The reported amounts are “pledges”, a promise to invest and not actual investments. And investment pledges these days, at a time when old giants like General Motors are crumbling, are simply not dependable.
Indeed, many factors go against the realization of these pledges to become actual investments. The sectors where the committed investments are supposed to flow in currently face dim prospects amid a worsening global financial and economic crisis.
A case in point are the pledges made by South Korea in alternative energy projects, particularly biofuels. There is actually an emerging “biofuels bubble” as the largest biofuels producers in the US fold up one by one due to the combined impact of the global crunch, high cost of biofuels feedstock and substantially lowered global crude oil prices from record highs in the past years. American biofuels producers also saw their income drop by 89% between 2005 and 2008. So whatever promised investments in the biofuels sector made today are highly tentative.

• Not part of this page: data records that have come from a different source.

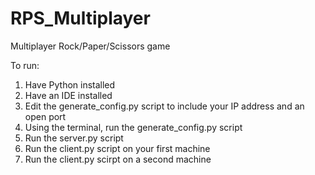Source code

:# RPS_Multiplayer
Multiplayer Rock/Paper/Scissors game

To run:
1) Have Python installed
2) Have an IDE installed
3) Edit the generate_config.py script to include your IP address and an open port
4) Using the terminal, run the generate_config.py script
5) Run the server.py script
6) Run the client.py script on your first machine
7) Run the client.py scirpt on a second machine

Portion of the promised investments will also go to the construction of hotels and golf courses as government continues its aggressive promotion of tourism. But the outlook for tourism is also not as bright as economic managers hope it to be as relatively well-off income earners (the tourists) worldwide struggle to keep their savings, or whatever is left of it, amid the growing uncertainties in the global economy.

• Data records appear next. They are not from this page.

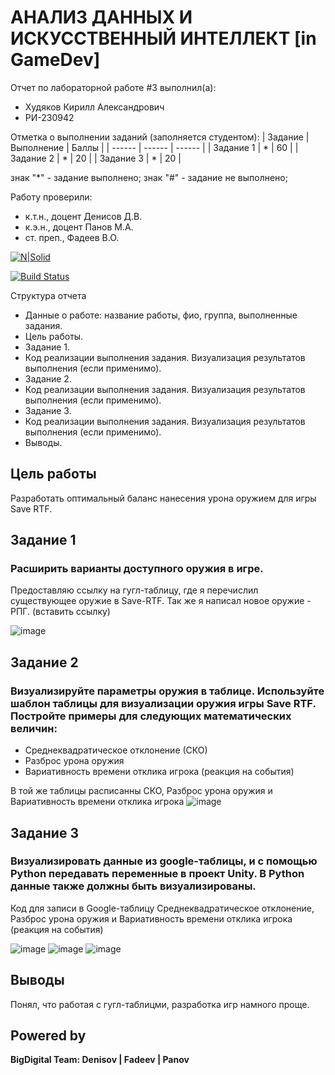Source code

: # АНАЛИЗ ДАННЫХ И ИСКУССТВЕННЫЙ ИНТЕЛЛЕКТ [in GameDev]

Отчет по лабораторной работе #3 выполнил(а):
- Худяков Кирилл Александрович
- РИ-230942

Отметка о выполнении заданий (заполняется студентом):
| Задание | Выполнение | Баллы |
| ------ | ------ | ------ |
| Задание 1 | * | 60 |
| Задание 2 | * | 20 |
| Задание 3 | * | 20 |

знак "*" - задание выполнено; знак "#" - задание не выполнено;

Работу проверили:
- к.т.н., доцент Денисов Д.В.
- к.э.н., доцент Панов М.А.
- ст. преп., Фадеев В.О.

[![N|Solid](https://cldup.com/dTxpPi9lDf.thumb.png)](https://nodesource.com/products/nsolid)

[![Build Status](https://travis-ci.org/joemccann/dillinger.svg?branch=master)](https://travis-ci.org/joemccann/dillinger)

Структура отчета

- Данные о работе: название работы, фио, группа, выполненные задания.
- Цель работы.
- Задание 1.
- Код реализации выполнения задания. Визуализация результатов выполнения (если применимо).
- Задание 2.
- Код реализации выполнения задания. Визуализация результатов выполнения (если применимо).
- Задание 3.
- Код реализации выполнения задания. Визуализация результатов выполнения (если применимо).
- Выводы.

## Цель работы
Разработать оптимальный баланс нанесения урона оружием для игры Save RTF.

## Задание 1
### Расширить варианты доступного оружия в игре.

Предоставляю ссылку на гугл-таблицу, где я перечислил существующее оружие в Save-RTF. Так же я написал новое оружие - РПГ. 
          (вставить ссылку)

![image](https://github.com/user-attachments/assets/f4904c9f-4b36-46d1-b4c1-e929e32588c8)


## Задание 2
### Визуализируйте параметры оружия в таблице. Используйте шаблон таблицы для визуализации оружия игры Save RTF. Постройте примеры для следующих математических величин:
- Среднеквадратическое отклонение (СКО)
- Разброс урона оружия
- Вариативность времени отклика игрока (реакция на события)
  
В той же таблицы расписанны СКО, Разброс урона оружия и Вариативность времени отклика игрока
![image](https://github.com/user-attachments/assets/9d35a628-f540-47e9-85e9-5da332916a33)


## Задание 3
### Визуализировать данные из google-таблицы, и с помощью Python передавать переменные в проект Unity. В Python данные также должны быть визуализированы.

Код для записи в Google-таблицу Среднеквадратическое отклонение, Разброс урона оружия и Вариативность времени отклика игрока (реакция на события)

![image](https://github.com/user-attachments/assets/345e67dc-bd99-44db-8ffa-d80198dd56d7)
![image](https://github.com/user-attachments/assets/08a12de3-221d-4bc2-91ee-5a7d2b02f064)
![image](https://github.com/user-attachments/assets/2834a0a1-fc38-4a69-bb44-8b1dd219b4df)



## Выводы
Понял, что работая с гугл-таблицми, разработка игр намного проще.


## Powered by

**BigDigital Team: Denisov | Fadeev | Panov**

The World Tourism Organization already projected in January that global tourism this year may still grow but at a slower pace. This has been recently affirmed by the June forecast of the International Air Transport Association (IATA) that the airline industry is expected to lose $9 billion this year due to the global economic meltdown. The reason presumably is that less people will travel for business, much less vacation and pleasure.
Press Secretary Cerge Remonde, who released the official statement upon Mrs. Arroyo’s arrival at the NAIA last Sunday (June 7), wanted to highlight the investment pledges as the supposed “achievements” of the latest presidential junket. The idea obviously is to create an image of a hardworking president who delivers and is not at all distracted by threats of massive protests against her scheme to stay in power through Charter change (Cha-cha).
But the Filipino people have heard and seen enough to buy this deceit.